[Saved entries]
=-=-=
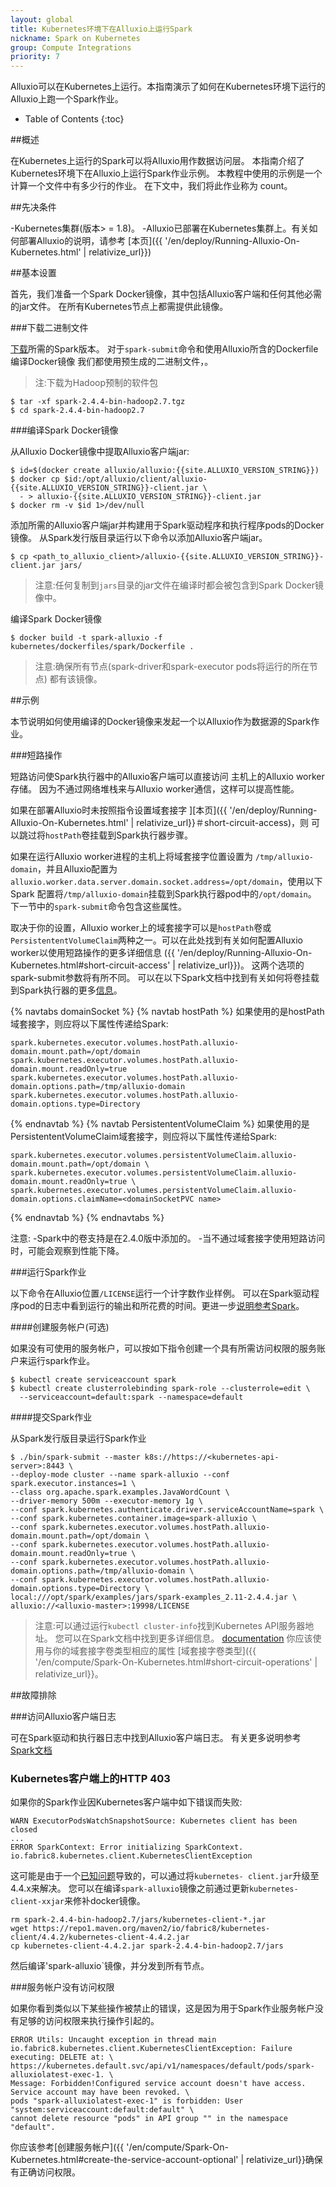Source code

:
 ```yaml
---
layout: global
title: Kubernetes环境下在Alluxio上运行Spark
nickname: Spark on Kubernetes
group: Compute Integrations
priority: 7
---
```


Alluxio可以在Kubernetes上运行。本指南演示了如何在Kubernetes环境下运行的Alluxio上跑一个Spark作业。

* Table of Contents
{:toc}

##概述

在Kubernetes上运行的Spark可以将Alluxio用作数据访问层。
本指南介绍了Kubernetes环境下在Alluxio上运行Spark作业示例。
本教程中使用的示例是一个计算一个文件中有多少行的作业。
在下文中，我们将此作业称为 count。

##先决条件

-Kubernetes集群(版本> = 1.8)。
-Alluxio已部署在Kubernetes集群上。有关如何部署Alluxio的说明，请参考
[本页]({{ '/en/deploy/Running-Alluxio-On-Kubernetes.html' | relativize_url}})

##基本设置

首先，我们准备一个Spark Docker镜像，其中包括Alluxio客户端和任何其他必需的jar文件。
在所有Kubernetes节点上都需提供此镜像。

###下载二进制文件

[下载](https://spark.apache.org/downloads.html)所需的Spark版本。
对于`spark-submit`命令和使用Alluxio所含的Dockerfile编译Docker镜像
我们都使用预生成的二进制文件，。
>注:下载为Hadoop预制的软件包

```console
$ tar -xf spark-2.4.4-bin-hadoop2.7.tgz
$ cd spark-2.4.4-bin-hadoop2.7
```
###编译Spark Docker镜像

从Alluxio Docker镜像中提取Alluxio客户端jar:

```console
$ id=$(docker create alluxio/alluxio:{{site.ALLUXIO_VERSION_STRING}})
$ docker cp $id:/opt/alluxio/client/alluxio-{{site.ALLUXIO_VERSION_STRING}}-client.jar \
  - > alluxio-{{site.ALLUXIO_VERSION_STRING}}-client.jar
$ docker rm -v $id 1>/dev/null
```

添加所需的Alluxio客户端jar并构建用于Spark驱动程序和执行程序pods的Docker镜像。
从Spark发行版目录运行以下命令以添加Alluxio客户端jar。

```console
$ cp <path_to_alluxio_client>/alluxio-{{site.ALLUXIO_VERSION_STRING}}-client.jar jars/
```
>注意:任何复制到`jars`目录的jar文件在编译时都会被包含到Spark Docker镜像中。

编译Spark Docker镜像

```console
$ docker build -t spark-alluxio -f kubernetes/dockerfiles/spark/Dockerfile .
```
>注意:确保所有节点(spark-driver和spark-executor pods将运行的所在节点) 
都有该镜像。

##示例

本节说明如何使用编译的Docker镜像来发起一个以Alluxio作为数据源的Spark作业。

###短路操作

短路访问使Spark执行器中的Alluxio客户端可以直接访问
主机上的Alluxio worker存储。
因为不通过网络堆栈来与Alluxio worker通信，这样可以提高性能。

如果在部署Alluxio时未按照指令设置域套接字
][本页]({{ '/en/deploy/Running-Alluxio-On-Kubernetes.html' | relativize_url}}＃short-circuit-access)，则
可以跳过将`hostPath`卷挂载到Spark执行器步骤。

如果在运行Alluxio worker进程的主机上将域套接字位置设置为
`/tmp/alluxio-domain`，并且Alluxio配置为
`alluxio.worker.data.server.domain.socket.address=/opt/domain`，使用以下Spark
配置将`/tmp/alluxio-domain`挂载到Spark执行器pod中的`/opt/domain`。
下一节中的`spark-submit`命令包含这些属性。

取决于你的设置，Alluxio worker上的域套接字可以是`hostPath`卷或`PersistententVolumeClaim`两种之一。可以在此处找到有关如何配置Alluxio worker以使用短路操作的更多详细信息 
({{ '/en/deploy/Running-Alluxio-On-Kubernetes.html#short-circuit-access' | relativize_url}})。
这两个选项的spark-submit参数将有所不同。
可以在以下Spark文档中找到有关如何将卷挂载到Spark执行器的更多[信息](https://spark.apache.org/docs/2.4.4/running-on-kubernetes.html#using-kubernetes-volumes)。

{% navtabs domainSocket %}
  {% navtab hostPath %}
  如果使用的是hostPath域套接字，则应将以下属性传递给Spark:
  
  ```properties
  spark.kubernetes.executor.volumes.hostPath.alluxio-domain.mount.path=/opt/domain
  spark.kubernetes.executor.volumes.hostPath.alluxio-domain.mount.readOnly=true
  spark.kubernetes.executor.volumes.hostPath.alluxio-domain.options.path=/tmp/alluxio-domain
  spark.kubernetes.executor.volumes.hostPath.alluxio-domain.options.type=Directory
  ```
 
  {% endnavtab %}
  {% navtab PersistententVolumeClaim %}
  如果使用的是PersistententVolumeClaim域套接字，则应将以下属性传递给Spark:
  
  ```properties
  spark.kubernetes.executor.volumes.persistentVolumeClaim.alluxio-domain.mount.path=/opt/domain \
  spark.kubernetes.executor.volumes.persistentVolumeClaim.alluxio-domain.mount.readOnly=true \
  spark.kubernetes.executor.volumes.persistentVolumeClaim.alluxio-domain.options.claimName=<domainSocketPVC name>
  ```
  
  {% endnavtab %}
{% endnavtabs %}

注意: 
-Spark中的卷支持是在2.4.0版中添加的。
-当不通过域套接字使用短路访问时，可能会观察到性能下降。

###运行Spark作业

以下命令在Alluxio位置`/LICENSE`运行一个计字数作业样例。
可以在Spark驱动程序pod的日志中看到运行的输出和所花费的时间。更进一步[说明参考Spark](https://spark.apache.org/docs/latest/running-on-kubernetes.html)。

####创建服务帐户(可选)

如果没有可使用的服务帐户，可以按如下指令创建一个具有所需访问权限的服务账户来运行spark作业。

```console
$ kubectl create serviceaccount spark
$ kubectl create clusterrolebinding spark-role --clusterrole=edit \
  --serviceaccount=default:spark --namespace=default
```

####提交Spark作业

从Spark发行版目录运行Spark作业

```console
$ ./bin/spark-submit --master k8s://https://<kubernetes-api-server>:8443 \
--deploy-mode cluster --name spark-alluxio --conf spark.executor.instances=1 \
--class org.apache.spark.examples.JavaWordCount \
--driver-memory 500m --executor-memory 1g \
--conf spark.kubernetes.authenticate.driver.serviceAccountName=spark \
--conf spark.kubernetes.container.image=spark-alluxio \
--conf spark.kubernetes.executor.volumes.hostPath.alluxio-domain.mount.path=/opt/domain \
--conf spark.kubernetes.executor.volumes.hostPath.alluxio-domain.mount.readOnly=true \
--conf spark.kubernetes.executor.volumes.hostPath.alluxio-domain.options.path=/tmp/alluxio-domain \
--conf spark.kubernetes.executor.volumes.hostPath.alluxio-domain.options.type=Directory \
local:///opt/spark/examples/jars/spark-examples_2.11-2.4.4.jar \
alluxio://<alluxio-master>:19998/LICENSE
```
> 注意:可以通过运行`kubectl cluster-info`找到Kubernetes API服务器地址。
您可以在Spark文档中找到更多详细信息。 [documentation](https://spark.apache.org/docs/latest/running-on-kubernetes.html?q=cluster-info#cluster-mode)
你应该使用与你的域套接字卷类型相应的属性 
[域套接字卷类型]({{ '/en/compute/Spark-On-Kubernetes.html#short-circuit-operations' | relativize_url}}。

##故障排除

###访问Alluxio客户端日志

可在Spark驱动和执行器日志中找到Alluxio客户端日志。
有关更多说明参考
[Spark文档](https://spark.apache.org/docs/latest/running-on-kubernetes.html#debugging)

### Kubernetes客户端上的HTTP 403

如果你的Spark作业因Kubernetes客户端中如下错误而失败:
```
WARN ExecutorPodsWatchSnapshotSource: Kubernetes client has been closed
...
ERROR SparkContext: Error initializing SparkContext.
io.fabric8.kubernetes.client.KubernetesClientException
```

这可能是由于一个[已知问题](https://issues.apache.org/jira/browse/SPARK-28921)导致的，可以通过将`kubernetes- client.jar`升级至4.4.x来解决。
您可以在编译`spark-alluxio`镜像之前通过更新`kubernetes-client-xxjar`来修补docker镜像。

```console
rm spark-2.4.4-bin-hadoop2.7/jars/kubernetes-client-*.jar
wget https://repo1.maven.org/maven2/io/fabric8/kubernetes-client/4.4.2/kubernetes-client-4.4.2.jar 
cp kubernetes-client-4.4.2.jar spark-2.4.4-bin-hadoop2.7/jars
```
然后编译'spark-alluxio`镜像，并分发到所有节点。

###服务帐户没有访问权限

如果你看到类似以下某些操作被禁止的错误，这是因为用于Spark作业服务帐户没有足够的访问权限来执行操作引起的。

```
ERROR Utils: Uncaught exception in thread main
io.fabric8.kubernetes.client.KubernetesClientException: Failure executing: DELETE at: \
https://kubernetes.default.svc/api/v1/namespaces/default/pods/spark-alluxiolatest-exec-1. \
Message: Forbidden!Configured service account doesn't have access. Service account may have been revoked. \
pods "spark-alluxiolatest-exec-1" is forbidden: User "system:serviceaccount:default:default" \
cannot delete resource "pods" in API group "" in the namespace "default".
```

你应该参考[创建服务帐户]({{ '/en/compute/Spark-On-Kubernetes.html#create-the-service-account-optional' | relativize_url}}确保有正确访问权限。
=-=-=
### TASK DESCRIPTION
Go through the records above. Copy each line in which the string "mode" appears.

### ANSWER AREA
--deploy-mode cluster --name spark-alluxio --conf spark.executor.instances=1 \
您可以在Spark文档中找到更多详细信息。 [documentation](https://spark.apache.org/docs/latest/running-on-kubernetes.html?q=cluster-info#cluster-mode)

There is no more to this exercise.